Defendants' final argument against remanding the case is that the state-law issues presented in the amended complaint are neither novel nor complex, and could be resolved by this court without encroaching upon principles of comity and state autonomy. However, the mere fact that the state-law issues presented to a federal court have been previously resolved in the state courts is not sufficient to justify the exercise of pendant jurisdiction when it would otherwise be inappropriate. Gibbs concluded that pendant jurisdiction should typically be declined where the federal-law claims drop out of the case prior to the time that the case goes to trial. Gibbs, 383 U.S. at 726-27, 86 S. Ct. 1130, 16 L. Ed. 2d 218. In the present case, the complaint was amended to omit all federal-law claims before the parties engaged in any discovery and before any responsive pleading was filed. With no federal-law claims remaining at this early point in the litigation, the court declines to exercise pendant jurisdiction over the state-law claims in the amended complaint.
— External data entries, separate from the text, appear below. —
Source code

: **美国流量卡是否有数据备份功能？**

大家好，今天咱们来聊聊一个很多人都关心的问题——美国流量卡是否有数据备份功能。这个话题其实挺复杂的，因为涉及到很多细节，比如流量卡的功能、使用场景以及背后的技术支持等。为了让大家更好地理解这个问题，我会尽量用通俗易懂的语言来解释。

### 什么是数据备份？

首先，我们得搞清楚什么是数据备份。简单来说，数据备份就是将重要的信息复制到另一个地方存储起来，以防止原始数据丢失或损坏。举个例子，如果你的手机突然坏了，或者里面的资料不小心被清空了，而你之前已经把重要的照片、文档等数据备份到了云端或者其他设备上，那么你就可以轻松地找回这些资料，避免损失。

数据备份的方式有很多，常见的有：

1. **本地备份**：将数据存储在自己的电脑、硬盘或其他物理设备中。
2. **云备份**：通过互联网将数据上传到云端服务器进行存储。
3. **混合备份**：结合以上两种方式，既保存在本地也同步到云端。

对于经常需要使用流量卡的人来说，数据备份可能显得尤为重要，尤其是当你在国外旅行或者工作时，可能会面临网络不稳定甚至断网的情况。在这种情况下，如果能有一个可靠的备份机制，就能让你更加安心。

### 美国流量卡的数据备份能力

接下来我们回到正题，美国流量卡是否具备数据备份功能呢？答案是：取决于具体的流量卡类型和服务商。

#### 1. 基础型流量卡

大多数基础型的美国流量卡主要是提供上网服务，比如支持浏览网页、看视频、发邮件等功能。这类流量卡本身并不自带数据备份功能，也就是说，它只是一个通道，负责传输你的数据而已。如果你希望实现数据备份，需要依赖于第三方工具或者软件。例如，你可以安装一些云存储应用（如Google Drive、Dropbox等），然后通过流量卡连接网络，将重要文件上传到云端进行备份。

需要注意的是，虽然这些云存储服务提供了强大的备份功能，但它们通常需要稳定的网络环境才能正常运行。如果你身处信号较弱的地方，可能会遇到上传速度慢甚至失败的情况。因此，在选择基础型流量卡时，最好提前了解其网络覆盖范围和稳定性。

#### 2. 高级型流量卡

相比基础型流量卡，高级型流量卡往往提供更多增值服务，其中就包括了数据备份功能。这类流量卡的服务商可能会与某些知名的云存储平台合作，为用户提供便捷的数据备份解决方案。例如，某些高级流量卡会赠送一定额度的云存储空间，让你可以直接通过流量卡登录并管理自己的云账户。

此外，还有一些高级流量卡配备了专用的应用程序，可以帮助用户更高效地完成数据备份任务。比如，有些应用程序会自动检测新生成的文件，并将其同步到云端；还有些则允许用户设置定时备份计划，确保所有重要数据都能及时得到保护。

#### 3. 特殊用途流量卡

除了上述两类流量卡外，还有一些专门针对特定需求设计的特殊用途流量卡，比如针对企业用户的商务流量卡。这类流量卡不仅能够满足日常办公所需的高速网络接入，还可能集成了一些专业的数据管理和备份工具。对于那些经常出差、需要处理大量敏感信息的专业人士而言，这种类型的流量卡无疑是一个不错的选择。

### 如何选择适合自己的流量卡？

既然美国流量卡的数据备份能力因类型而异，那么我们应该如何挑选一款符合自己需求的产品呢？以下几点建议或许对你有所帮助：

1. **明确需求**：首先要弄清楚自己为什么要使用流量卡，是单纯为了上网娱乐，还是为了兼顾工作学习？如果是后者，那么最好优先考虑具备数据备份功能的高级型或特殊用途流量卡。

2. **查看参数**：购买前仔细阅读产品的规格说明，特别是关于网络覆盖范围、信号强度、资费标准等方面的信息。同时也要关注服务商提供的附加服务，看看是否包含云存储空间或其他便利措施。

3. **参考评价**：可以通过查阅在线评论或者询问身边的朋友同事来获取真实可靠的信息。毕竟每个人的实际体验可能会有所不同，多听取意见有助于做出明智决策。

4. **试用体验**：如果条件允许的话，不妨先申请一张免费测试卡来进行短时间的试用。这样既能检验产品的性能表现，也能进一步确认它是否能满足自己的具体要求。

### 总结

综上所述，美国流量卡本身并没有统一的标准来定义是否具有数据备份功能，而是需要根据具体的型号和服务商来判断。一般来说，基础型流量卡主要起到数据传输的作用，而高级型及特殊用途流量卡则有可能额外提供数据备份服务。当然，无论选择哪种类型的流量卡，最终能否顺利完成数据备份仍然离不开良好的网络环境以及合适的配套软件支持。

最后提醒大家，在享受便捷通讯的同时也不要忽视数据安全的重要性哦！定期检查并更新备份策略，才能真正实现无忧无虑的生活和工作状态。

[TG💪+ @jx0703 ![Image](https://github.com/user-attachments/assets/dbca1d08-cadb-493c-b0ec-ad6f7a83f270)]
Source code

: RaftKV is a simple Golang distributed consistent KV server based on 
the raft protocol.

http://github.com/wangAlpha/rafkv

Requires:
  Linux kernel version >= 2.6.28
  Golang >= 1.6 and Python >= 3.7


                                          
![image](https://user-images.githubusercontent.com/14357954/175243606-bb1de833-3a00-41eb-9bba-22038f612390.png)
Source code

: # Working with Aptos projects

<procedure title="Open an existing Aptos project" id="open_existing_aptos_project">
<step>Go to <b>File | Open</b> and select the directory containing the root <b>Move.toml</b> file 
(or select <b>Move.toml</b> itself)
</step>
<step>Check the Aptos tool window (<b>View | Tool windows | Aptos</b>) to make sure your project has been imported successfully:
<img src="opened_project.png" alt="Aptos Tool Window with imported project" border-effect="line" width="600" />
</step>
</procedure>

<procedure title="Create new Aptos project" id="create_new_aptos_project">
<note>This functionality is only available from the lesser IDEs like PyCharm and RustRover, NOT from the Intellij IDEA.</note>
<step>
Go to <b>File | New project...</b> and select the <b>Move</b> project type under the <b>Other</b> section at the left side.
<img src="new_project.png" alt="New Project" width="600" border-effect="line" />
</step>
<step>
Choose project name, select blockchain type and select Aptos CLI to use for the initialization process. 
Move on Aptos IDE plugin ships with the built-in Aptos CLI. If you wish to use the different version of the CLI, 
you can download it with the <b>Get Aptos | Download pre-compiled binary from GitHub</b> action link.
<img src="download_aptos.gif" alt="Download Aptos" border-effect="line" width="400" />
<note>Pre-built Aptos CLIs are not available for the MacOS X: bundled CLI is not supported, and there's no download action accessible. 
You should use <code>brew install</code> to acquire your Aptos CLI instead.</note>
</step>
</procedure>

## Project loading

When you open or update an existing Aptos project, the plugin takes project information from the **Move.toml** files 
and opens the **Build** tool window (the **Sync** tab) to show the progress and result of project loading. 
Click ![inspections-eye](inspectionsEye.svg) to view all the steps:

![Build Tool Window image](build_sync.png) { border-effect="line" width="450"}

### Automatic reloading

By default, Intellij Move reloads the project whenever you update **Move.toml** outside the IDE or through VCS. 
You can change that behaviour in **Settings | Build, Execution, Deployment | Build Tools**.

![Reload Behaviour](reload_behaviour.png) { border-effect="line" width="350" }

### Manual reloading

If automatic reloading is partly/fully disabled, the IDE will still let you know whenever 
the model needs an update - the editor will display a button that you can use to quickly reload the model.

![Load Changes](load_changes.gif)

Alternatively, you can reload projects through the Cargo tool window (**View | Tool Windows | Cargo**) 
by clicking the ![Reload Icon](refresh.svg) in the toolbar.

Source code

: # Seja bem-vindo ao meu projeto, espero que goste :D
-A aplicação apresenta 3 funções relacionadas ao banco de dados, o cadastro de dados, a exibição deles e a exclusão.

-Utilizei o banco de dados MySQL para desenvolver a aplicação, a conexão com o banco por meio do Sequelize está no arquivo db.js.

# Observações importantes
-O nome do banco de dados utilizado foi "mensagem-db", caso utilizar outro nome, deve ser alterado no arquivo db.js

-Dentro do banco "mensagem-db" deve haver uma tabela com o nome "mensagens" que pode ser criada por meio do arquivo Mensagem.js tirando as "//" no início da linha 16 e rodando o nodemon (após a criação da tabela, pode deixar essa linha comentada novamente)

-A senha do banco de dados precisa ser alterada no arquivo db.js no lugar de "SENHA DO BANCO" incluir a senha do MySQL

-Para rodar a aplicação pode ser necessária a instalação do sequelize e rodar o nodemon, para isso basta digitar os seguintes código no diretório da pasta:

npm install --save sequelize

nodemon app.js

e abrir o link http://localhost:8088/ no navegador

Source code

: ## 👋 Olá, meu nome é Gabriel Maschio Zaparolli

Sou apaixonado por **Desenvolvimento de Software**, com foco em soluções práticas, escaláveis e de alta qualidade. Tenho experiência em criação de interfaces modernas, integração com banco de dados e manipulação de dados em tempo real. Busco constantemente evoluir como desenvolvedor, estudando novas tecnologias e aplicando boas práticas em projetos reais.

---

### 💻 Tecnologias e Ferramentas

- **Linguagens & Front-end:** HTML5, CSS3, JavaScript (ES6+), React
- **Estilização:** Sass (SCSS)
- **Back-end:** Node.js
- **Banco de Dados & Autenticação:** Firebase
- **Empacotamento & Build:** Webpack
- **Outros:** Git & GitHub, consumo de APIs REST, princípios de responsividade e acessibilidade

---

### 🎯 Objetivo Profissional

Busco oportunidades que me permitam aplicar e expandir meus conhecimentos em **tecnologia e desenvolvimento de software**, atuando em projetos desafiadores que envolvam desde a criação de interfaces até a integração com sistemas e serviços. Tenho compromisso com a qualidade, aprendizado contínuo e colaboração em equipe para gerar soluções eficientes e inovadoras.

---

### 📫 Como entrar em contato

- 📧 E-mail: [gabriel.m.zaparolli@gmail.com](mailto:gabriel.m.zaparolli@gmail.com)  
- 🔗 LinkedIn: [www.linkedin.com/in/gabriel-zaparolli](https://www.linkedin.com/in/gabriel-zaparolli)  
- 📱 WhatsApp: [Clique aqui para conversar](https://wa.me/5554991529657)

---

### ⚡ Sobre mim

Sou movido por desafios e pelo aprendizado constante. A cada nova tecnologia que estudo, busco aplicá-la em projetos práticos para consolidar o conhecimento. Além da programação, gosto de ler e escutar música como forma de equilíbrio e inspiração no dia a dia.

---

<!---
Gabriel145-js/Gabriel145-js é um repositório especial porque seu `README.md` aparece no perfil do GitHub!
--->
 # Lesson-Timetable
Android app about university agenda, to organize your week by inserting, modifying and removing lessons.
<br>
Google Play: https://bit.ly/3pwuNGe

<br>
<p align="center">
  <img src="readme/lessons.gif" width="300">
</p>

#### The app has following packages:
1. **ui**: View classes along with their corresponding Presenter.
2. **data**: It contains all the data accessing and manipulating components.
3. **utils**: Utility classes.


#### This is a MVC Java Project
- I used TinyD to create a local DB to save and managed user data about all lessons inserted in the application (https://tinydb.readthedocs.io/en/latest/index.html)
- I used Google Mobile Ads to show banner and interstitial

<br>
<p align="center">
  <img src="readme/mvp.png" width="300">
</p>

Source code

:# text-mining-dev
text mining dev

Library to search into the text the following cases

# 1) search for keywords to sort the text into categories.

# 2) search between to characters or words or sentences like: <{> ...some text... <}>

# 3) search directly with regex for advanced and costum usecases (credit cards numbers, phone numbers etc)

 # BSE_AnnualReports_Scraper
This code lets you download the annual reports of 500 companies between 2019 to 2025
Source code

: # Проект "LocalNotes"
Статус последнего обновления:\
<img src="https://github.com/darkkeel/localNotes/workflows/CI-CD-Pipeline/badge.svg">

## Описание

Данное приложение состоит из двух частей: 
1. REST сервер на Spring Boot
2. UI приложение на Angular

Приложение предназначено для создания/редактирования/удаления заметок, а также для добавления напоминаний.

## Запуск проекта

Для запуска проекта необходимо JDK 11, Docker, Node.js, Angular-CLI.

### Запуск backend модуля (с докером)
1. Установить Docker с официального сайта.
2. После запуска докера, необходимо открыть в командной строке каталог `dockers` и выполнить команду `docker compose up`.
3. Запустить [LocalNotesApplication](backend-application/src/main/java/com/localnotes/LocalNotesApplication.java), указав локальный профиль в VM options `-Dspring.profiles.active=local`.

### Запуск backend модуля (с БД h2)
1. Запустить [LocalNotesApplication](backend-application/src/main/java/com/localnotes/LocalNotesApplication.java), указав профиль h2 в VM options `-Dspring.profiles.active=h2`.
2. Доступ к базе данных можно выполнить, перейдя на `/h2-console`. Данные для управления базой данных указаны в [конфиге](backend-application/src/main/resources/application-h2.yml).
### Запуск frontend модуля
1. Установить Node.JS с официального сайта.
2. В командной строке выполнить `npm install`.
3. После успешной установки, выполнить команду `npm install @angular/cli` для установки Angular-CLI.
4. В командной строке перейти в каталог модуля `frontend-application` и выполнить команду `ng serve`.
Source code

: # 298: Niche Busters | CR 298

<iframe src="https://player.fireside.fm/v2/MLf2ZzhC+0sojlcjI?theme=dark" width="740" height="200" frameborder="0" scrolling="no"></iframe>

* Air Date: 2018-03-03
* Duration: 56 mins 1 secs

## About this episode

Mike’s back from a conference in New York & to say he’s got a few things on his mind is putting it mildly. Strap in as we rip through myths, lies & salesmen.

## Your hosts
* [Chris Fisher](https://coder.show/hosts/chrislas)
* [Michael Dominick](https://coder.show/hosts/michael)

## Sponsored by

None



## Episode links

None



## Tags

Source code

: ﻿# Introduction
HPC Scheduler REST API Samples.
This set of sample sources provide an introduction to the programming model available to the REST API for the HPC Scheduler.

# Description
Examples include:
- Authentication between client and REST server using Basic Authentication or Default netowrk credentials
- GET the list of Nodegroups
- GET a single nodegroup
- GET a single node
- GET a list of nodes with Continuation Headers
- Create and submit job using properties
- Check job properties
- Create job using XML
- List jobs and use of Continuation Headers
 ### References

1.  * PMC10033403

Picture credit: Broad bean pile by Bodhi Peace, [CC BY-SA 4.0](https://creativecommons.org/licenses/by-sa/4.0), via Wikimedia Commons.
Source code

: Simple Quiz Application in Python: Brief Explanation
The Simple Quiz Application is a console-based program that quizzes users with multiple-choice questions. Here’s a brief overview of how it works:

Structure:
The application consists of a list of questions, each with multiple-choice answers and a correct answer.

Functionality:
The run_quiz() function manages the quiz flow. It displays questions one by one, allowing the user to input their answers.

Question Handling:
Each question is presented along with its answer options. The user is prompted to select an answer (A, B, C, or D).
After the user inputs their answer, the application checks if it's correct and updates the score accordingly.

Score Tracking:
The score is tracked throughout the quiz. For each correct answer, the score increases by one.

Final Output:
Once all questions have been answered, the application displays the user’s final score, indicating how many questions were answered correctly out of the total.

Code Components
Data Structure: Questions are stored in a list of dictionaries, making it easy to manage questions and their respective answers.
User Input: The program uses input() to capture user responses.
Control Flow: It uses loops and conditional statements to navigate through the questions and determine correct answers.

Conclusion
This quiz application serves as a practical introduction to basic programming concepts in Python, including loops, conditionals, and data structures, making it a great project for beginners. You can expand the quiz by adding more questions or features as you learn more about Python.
*311 In a case such as this where no federal-law claims remain and judicial economy, convenience and fairness do not demand that the district court hear pendant claims, it is appropriate for the district court to remand the case back to the state court. Baylis v. Marriott Corp., 843 F.2d 658, 665 (2d Cir. 1988). If the court relinquished pendant jurisdiction by dismissing plaintiff's case, plaintiffs might encounter problems with timeliness under the governing statutes of limitations, and the cost and expense of litigating on the part of the parties and the state court would be needlessly exacerbated.

For the foregoing reasons, this action is remanded to the Supreme Court of the State of New York, New York County.

NOTES

[1] All of the defendants were served with the amended complaint except Summerset Associates Limited Partnership, Heron Consulting Corporation, Helen Kornfeld and Ronni Arougheti, who have all filed bankruptcy petitions.